=== Section Start ===

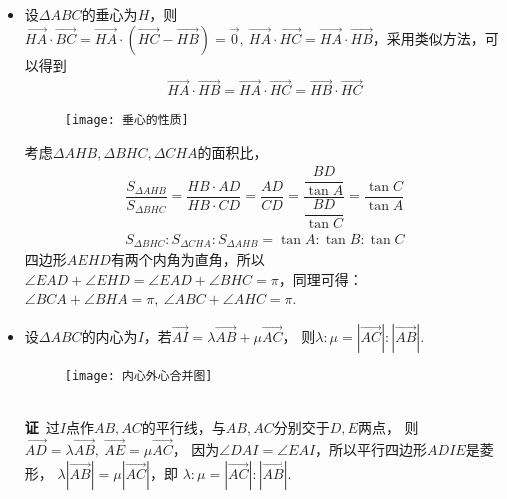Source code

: \begin{itemize}[leftmargin=\inteval{\myitemleftmargin}pt,itemsep=
   \inteval{\myitemitempsep}pt,topsep=\inteval{\myitemtopsep}pt]
\item 设$ \Delta ABC $的垂心为$ H $，则$ \vec{HA}\cdot \vec{BC}=
\vec{HA}\cdot (\vec{HC}-\vec{HB})=
\vec{0},\ \vec{HA}\cdot \vec{HC}=
\vec{HA}\cdot \vec{HB} $，采用类似方法，可以得到
\begin{align}\label{垂心性质三个连等式}
    \vec{HA}\cdot \vec{HB}=
    \vec{HA}\cdot \vec{HC}=\vec{HB}\cdot \vec{HC} 
\end{align}
\begin{figure}[h]
    \centering
    \texttt{[image: 垂心的性质]}
\end{figure}
考虑$ \Delta AHB,\Delta BHC,\Delta CHA $的面积比，
\begin{gather*}
    \dfrac{S_{\Delta AHB}}{S_{\Delta BHC}}=\dfrac{HB\cdot AD}
    {HB \cdot CD}=\dfrac{AD}{CD}=\dfrac{\dfrac{BD}{\tan A}}
    {\dfrac{BD}{\tan C}}=\dfrac{\tan C}{\tan A} \\
    S_{\Delta BHC}:S_{\Delta CHA}:S_{\Delta AHB}= \tan A:\tan B:\tan C
\end{gather*}
四边形$ AEHD $有两个内角为直角，所以$ \angle EAD+\angle EHD=\angle EAD
+\angle BHC =\pi $，同理可得：
$ \angle BCA+\angle BHA =\pi,\ \angle ABC+\angle AHC =\pi $. 

\item 设$ \Delta ABC $的内心为$ I $，若$ \vec{AI}=\lambda\vec{AB}+\mu\vec{AC} $，
则$ \lambda:\mu=|\vec{AC}|:|\vec{AB}| $. 
\begin{figure}[h]
    \centering
    \texttt{[image: 内心外心合并图]}
\end{figure}
\\
\textbf{证}\ 过$ I $点作$ AB,AC $的平行线，与$ AB,AC $分别交于$ D,E $两点，
则$ \vec{AD}=\lambda\vec{AB},\ 
\vec{AE}=\mu\vec{AC} $，
因为$ \angle DAI=\angle EAI $，所以平行四边形$ ADIE $是菱形，
$ \lambda|\vec{AB}|=\mu|\vec{AC}| $，即
$ \lambda:\mu=|\vec{AC}|:|\vec{AB}| $. 


\end{itemize}
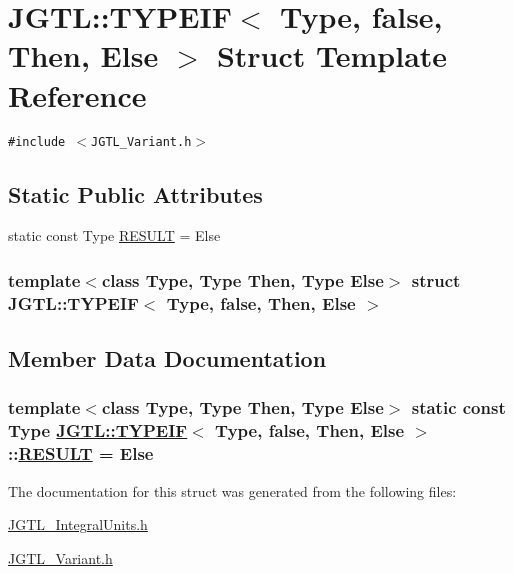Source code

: \hypertarget{struct_j_g_t_l_1_1_t_y_p_e_i_f_3_01_type_00_01false_00_01_then_00_01_else_01_4}{
\section{JGTL::TYPEIF$<$ Type, false, Then, Else $>$ Struct Template Reference}
\label{struct_j_g_t_l_1_1_t_y_p_e_i_f_3_01_type_00_01false_00_01_then_00_01_else_01_4}
}
{\tt \#include $<$JGTL\_\-Variant.h$>$}

\subsection*{Static Public Attributes}
\begin{CompactItemize}
\item 
static const Type \hyperlink{struct_j_g_t_l_1_1_t_y_p_e_i_f_3_01_type_00_01false_00_01_then_00_01_else_01_4_f9e27c1fb6187236d748543b4f0e742b}{RESULT} = Else
\end{CompactItemize}
\subsubsection*{template$<$class Type, Type Then, Type Else$>$ struct JGTL::TYPEIF$<$ Type, false, Then, Else $>$}



\subsection{Member Data Documentation}
\hypertarget{struct_j_g_t_l_1_1_t_y_p_e_i_f_3_01_type_00_01false_00_01_then_00_01_else_01_4_f9e27c1fb6187236d748543b4f0e742b}{
\subsubsection[RESULT]{\setlength{\rightskip}{0pt plus 5cm}template$<$class Type, Type Then, Type Else$>$ static const Type \hyperlink{struct_j_g_t_l_1_1_t_y_p_e_i_f}{JGTL::TYPEIF}$<$ Type, false, Then, Else $>$::\hyperlink{struct_j_g_t_l_1_1_t_y_p_e_i_f_3_01_type_00_01false_00_01_then_00_01_else_01_4_f9e27c1fb6187236d748543b4f0e742b}{RESULT} = Else}}
\label{struct_j_g_t_l_1_1_t_y_p_e_i_f_3_01_type_00_01false_00_01_then_00_01_else_01_4_f9e27c1fb6187236d748543b4f0e742b}




The documentation for this struct was generated from the following files:\begin{CompactItemize}
\item 
\hyperlink{_j_g_t_l___integral_units_8h}{JGTL\_\-Integral\-Units.h}\item 
\hyperlink{_j_g_t_l___variant_8h}{JGTL\_\-Variant.h}\end{CompactItemize}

=== Section End ===

__Requirement__: Every line in the records above with the string "cdot" in it should be shown.

__Task result__:
\item 设$ \Delta ABC $的垂心为$ H $，则$ \vec{HA}\cdot \vec{BC}=
\vec{HA}\cdot (\vec{HC}-\vec{HB})=
\vec{0},\ \vec{HA}\cdot \vec{HC}=
\vec{HA}\cdot \vec{HB} $，采用类似方法，可以得到
    \vec{HA}\cdot \vec{HB}=
    \vec{HA}\cdot \vec{HC}=\vec{HB}\cdot \vec{HC} 
    \dfrac{S_{\Delta AHB}}{S_{\Delta BHC}}=\dfrac{HB\cdot AD}
    {HB \cdot CD}=\dfrac{AD}{CD}=\dfrac{\dfrac{BD}{\tan A}}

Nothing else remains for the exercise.